Tuesday, February 19, 2013

Gulls and other on Great Backyard Bird Count

      
     Gulls and  robins and  others -- oh my! The last four  days (Feb. 15-18, 2013) have been a part of the "Great Backyard Bird Count". I guess they were in my backyard in the sense that they were in my town on the East coast. And the "list" the birdcount.org provided me didn't have
a "Kittiwake" gull (see photo above) on it. The kittiwake is supposed to just be a coastal bird,
from off the Virginia coast all the way up to Canada, but with all the snow and storms we have had in the past few weeks, isn't it possible that they would be around?
     I spied them in town near the college and the Kroeger grocery parking lot, and by Kroeger they were much nearer and their wings looked "really" long! That leads me to believe they are not the more common herring gull, which I guess we do see sometimes in the grocery parking lot too. I remember several years ago, when my oldest son went to college here, that I saw a number of seagulls in the Kroeger parking lot. We must be inland about 500 miles, yet the birds seem to like to make an appearance here, as though the parking lot represented some kind of modern, paved gray beach. Maybe they do find junk to eat in supermarket parking lots. But traveling 500 miles inland seems like an awfully long way to go to get your dinner!
    We also viewed 3 robins (the harbingers of spring!) on the side of a ball field at the local park. It was brutally cold with a searing wind going and it is no wonder they were low to the ground, trying to get out of that wind.

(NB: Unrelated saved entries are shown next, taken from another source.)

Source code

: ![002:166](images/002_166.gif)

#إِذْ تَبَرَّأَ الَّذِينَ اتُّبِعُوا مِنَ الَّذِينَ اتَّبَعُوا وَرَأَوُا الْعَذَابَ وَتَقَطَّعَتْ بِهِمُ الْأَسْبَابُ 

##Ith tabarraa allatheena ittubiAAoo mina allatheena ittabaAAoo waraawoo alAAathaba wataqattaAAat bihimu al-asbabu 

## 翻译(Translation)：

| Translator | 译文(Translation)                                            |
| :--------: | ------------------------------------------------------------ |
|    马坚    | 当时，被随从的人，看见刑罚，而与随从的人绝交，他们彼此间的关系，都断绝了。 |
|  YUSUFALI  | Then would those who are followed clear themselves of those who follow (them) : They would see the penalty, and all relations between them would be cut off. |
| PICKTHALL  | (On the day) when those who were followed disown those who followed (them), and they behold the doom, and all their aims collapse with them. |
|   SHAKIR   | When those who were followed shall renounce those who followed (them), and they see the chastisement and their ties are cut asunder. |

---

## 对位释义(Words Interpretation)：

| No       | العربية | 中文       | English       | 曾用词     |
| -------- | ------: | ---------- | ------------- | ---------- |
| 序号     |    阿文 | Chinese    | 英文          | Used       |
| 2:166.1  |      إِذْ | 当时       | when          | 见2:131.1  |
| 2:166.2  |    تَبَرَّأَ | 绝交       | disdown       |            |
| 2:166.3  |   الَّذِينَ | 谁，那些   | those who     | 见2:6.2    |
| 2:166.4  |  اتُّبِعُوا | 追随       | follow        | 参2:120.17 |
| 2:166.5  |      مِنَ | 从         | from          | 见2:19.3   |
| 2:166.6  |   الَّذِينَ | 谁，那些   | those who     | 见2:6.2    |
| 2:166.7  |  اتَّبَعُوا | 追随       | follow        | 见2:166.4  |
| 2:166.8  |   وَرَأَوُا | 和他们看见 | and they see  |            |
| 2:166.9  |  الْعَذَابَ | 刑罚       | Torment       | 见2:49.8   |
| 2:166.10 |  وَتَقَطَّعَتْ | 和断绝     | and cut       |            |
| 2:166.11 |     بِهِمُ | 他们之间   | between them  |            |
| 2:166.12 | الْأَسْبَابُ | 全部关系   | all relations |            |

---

Perhaps they were on their way up to new England, though I can't see why. It is even "colder" up there!
   A few crows, vultures and starlings also made an appearance during that time. And my husband spied a pair of attractive mourning doves on the next door neighbor's property. I personally think the birds could have waited another month (by then it will officially be spring), as now is really miserable with cold, whipping winds that make it seem like 19o F sometimes!!
    I am glad to see some more birds around, but that's not so good around our house -- our 8 year old cat probably "loves" the idea of the birds deciding to come back!
   If you want to see how many were counted go to birdcount.org.

Sunday, February 3, 2013

Seeking hummingbirds

    Most people probably think of a hummingbird as some kind of huge insect. But it "is" a bird. According to bird hobbyist Melanie Fox and a little research I have done, hummingbirds are feisty little (no, not buggers) aviary beings. Some species have been known to venture to the high American Rockies or even Alaska. In the extreme temperatures actually cause them to go into a state of "torpor" where their heart beat is a mere 60 or 70 beat a minute and they may look like they are not even alive.
     But on a late fall day over a month ago (was it early December?) I scrambled to get some clothes on after Melanie emailed me that her feeder in front of her townhouse had attracted some hummers. So I got down there just as a few even "bigger" bird hobbyists caught the hummers in this little netting they put  over a bird cagelike like device the bird feeder was in, in order to tag then release the birds. They'd had a ruby throated juvenille on hand before I got there. As I arrived they were hold a tiny "rufous" hummingbird in the netting while putting a tiny, tiny aluminum band around its tiny leg. They told me they try the following year to capture the ones with the band on the leg to see where they have been and come back to. The rufous hummingbird is normally a West coast (down to the Baja pennisula next Mexico) bird that migrates south. But sometimes, they go off course.
    The rufous hummingbird had a light gray breast, and is supposed to be brownish with maybe a drop of yellow or red on top. Birds in general are pretty fast. But watch for those house cats! We have an indoor-outdoor cat, which may be a reason we don't see too many birds outside of sparrows and a few mourning doves when the weather was warmer. Cats can be fastER sometimes. But it is interesting to learn something new about birds.